酒見賢一の新書は立ち読みしてでも嫁

中国歴史ファンならこれ必見。
冒頭の劉備が悪いという話でぐっと読者を惹きつけるのはさすが鬼才酒見とも言うべきもの。文の至る所に皮肉と遊び心たっぷりの洒落が入っている。だが、後段に行くにつれて毒味が和らいでいて後段の拳法話は、素人の私には、ほぅーという感じで読ませてもらった。にしても章構成は雑で、実は拳法話の後ろの二章分でページ数の半分くらいを使っている。それだけ素早く書き下ろしの作だということなので、立ち読みで好きなところを読むのがよろしい。ファンなら買え、ということで。

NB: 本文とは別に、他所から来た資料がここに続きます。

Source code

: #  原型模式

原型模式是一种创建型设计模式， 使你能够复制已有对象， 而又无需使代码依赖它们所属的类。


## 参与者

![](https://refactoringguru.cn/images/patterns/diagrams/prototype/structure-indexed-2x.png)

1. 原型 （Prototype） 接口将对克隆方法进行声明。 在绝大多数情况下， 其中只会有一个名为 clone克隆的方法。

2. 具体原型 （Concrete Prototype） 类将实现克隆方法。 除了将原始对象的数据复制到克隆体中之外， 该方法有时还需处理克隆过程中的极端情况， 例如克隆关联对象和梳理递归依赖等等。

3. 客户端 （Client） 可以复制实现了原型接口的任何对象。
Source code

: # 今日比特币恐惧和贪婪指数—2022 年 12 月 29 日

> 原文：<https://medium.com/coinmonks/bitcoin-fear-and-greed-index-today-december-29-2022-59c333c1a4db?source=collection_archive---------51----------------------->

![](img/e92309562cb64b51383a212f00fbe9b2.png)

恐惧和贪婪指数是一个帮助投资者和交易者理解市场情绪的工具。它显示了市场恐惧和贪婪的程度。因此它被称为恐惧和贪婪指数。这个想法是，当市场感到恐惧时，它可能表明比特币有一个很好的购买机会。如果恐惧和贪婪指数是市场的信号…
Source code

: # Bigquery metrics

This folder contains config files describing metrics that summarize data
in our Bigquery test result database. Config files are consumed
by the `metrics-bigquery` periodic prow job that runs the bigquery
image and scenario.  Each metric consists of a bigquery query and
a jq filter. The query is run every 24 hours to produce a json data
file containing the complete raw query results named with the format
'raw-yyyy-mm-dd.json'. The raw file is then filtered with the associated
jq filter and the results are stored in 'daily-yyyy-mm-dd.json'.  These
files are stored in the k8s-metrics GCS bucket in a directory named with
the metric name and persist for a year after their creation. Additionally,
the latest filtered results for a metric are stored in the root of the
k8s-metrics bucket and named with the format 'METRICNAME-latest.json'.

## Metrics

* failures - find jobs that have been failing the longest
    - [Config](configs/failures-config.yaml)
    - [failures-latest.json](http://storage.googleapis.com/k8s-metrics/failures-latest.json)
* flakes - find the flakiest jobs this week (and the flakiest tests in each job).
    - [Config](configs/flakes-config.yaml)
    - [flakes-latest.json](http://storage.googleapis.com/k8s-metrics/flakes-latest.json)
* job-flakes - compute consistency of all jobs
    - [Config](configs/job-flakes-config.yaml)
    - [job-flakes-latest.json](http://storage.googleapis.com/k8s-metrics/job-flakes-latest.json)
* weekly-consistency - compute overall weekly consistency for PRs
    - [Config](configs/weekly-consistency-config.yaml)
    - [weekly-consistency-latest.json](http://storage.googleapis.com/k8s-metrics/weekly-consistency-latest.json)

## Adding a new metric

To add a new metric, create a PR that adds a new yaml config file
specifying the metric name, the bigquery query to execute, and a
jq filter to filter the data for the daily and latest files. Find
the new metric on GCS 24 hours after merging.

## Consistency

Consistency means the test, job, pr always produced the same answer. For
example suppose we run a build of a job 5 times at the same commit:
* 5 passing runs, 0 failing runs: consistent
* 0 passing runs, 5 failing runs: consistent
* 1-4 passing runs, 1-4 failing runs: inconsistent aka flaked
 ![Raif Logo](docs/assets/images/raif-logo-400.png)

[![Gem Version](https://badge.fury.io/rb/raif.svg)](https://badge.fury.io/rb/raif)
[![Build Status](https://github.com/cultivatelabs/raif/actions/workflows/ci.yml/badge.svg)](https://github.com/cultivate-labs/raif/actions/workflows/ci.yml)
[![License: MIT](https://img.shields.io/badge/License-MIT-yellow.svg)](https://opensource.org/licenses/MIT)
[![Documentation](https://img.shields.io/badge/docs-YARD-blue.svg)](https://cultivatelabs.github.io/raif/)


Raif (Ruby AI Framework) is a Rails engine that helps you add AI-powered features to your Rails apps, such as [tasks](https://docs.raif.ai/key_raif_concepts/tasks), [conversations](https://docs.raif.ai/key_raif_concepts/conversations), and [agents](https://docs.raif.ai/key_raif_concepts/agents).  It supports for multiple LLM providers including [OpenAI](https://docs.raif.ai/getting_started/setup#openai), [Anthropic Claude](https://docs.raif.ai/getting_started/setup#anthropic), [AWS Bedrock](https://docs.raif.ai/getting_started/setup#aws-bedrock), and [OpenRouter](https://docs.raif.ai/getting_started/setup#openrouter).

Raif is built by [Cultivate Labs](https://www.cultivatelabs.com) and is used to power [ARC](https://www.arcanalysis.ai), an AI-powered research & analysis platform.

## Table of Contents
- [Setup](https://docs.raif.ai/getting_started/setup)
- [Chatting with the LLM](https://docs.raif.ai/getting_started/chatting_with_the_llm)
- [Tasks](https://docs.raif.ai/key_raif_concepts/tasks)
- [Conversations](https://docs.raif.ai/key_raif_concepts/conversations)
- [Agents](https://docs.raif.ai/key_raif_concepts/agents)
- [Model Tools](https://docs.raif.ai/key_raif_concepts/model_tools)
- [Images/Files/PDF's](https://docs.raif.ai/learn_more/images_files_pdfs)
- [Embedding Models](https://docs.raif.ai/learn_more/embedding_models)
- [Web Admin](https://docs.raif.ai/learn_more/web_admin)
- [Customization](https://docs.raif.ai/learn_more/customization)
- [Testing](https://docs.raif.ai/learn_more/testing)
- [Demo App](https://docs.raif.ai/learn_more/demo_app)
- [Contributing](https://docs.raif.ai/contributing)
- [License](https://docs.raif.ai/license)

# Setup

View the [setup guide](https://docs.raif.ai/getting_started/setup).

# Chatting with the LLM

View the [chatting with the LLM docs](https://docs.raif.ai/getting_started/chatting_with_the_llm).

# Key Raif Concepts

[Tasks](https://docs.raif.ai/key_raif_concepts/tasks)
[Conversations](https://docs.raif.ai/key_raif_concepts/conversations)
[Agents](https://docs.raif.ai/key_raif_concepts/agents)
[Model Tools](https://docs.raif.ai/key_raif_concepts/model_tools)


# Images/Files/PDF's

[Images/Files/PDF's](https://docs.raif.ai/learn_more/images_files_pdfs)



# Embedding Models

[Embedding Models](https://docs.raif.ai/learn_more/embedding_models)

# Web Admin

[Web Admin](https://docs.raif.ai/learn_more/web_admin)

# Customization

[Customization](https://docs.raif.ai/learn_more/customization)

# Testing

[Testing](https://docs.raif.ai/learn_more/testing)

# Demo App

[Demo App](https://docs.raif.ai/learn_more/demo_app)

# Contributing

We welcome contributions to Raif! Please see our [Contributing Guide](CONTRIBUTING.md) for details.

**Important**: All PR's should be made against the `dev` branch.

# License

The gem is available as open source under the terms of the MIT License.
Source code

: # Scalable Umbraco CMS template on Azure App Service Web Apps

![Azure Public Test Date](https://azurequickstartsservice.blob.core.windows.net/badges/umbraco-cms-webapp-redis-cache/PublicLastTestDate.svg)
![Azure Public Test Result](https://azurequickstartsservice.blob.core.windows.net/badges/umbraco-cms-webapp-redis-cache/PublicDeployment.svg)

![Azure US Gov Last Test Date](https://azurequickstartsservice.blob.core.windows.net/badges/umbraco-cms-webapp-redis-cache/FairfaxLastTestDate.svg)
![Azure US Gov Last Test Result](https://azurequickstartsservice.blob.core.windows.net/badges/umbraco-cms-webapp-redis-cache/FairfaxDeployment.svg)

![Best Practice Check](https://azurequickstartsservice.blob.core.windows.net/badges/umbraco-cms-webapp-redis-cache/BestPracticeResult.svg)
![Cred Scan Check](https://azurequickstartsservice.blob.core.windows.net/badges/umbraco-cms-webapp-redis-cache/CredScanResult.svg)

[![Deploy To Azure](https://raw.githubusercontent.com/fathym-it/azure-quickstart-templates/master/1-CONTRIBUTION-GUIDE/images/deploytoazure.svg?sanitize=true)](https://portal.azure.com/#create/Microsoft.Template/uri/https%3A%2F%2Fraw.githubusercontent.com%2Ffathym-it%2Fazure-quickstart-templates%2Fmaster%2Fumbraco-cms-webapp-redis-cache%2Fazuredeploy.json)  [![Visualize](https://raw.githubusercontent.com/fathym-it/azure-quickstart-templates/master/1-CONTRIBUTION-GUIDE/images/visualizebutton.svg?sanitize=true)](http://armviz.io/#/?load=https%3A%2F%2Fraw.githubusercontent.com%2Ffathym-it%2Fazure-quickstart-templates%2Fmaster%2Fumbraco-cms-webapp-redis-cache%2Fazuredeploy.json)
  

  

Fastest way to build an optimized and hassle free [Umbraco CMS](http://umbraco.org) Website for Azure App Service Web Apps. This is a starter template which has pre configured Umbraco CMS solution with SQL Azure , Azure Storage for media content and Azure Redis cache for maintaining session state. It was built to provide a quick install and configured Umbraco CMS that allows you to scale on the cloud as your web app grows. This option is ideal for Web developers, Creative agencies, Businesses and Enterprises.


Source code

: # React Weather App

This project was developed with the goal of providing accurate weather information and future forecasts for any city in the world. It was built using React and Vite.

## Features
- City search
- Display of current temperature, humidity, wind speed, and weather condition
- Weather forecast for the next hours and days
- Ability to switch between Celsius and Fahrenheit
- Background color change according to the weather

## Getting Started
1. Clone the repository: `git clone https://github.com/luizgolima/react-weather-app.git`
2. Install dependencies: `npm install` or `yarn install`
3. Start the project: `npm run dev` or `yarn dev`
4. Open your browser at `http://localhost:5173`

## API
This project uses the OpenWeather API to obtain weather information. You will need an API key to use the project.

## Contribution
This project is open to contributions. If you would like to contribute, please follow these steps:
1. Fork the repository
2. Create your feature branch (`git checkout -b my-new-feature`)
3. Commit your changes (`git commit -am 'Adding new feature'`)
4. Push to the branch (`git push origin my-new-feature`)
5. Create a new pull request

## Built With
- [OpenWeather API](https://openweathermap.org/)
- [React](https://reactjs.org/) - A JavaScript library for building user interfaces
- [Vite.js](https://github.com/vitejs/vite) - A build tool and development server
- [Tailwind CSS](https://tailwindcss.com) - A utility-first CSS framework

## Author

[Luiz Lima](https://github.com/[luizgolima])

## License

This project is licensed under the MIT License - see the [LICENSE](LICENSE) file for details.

私がこれはと思ったのは、孫子に続けて李衛公問対の章がある点で、貞観政要李衛公問対を拾い読みしたことのある私にはもってこいのものだった。ただ、内容が内容だけに深入りできなかったのだろうが、割かれているページ数がやや少なめであったのが残念だ。
李衛公問対が挙げる奇正とは如何にという論議に対しては、私の中ではっきりとした答えが出ているが、ここでは措いておこう。この答えこそが、中国兵法書の最高峰である孫子の妙味であり、限界と言える。
そういえば友人がクラウゼヴィッツ戦争論」の読破を目指していたが、どうなったのだろう。孫子であれば、専門家ではないが、そこそこに理解はできているつもりであるので、東西の戦術戦略論に華を咲かせてみたいものである。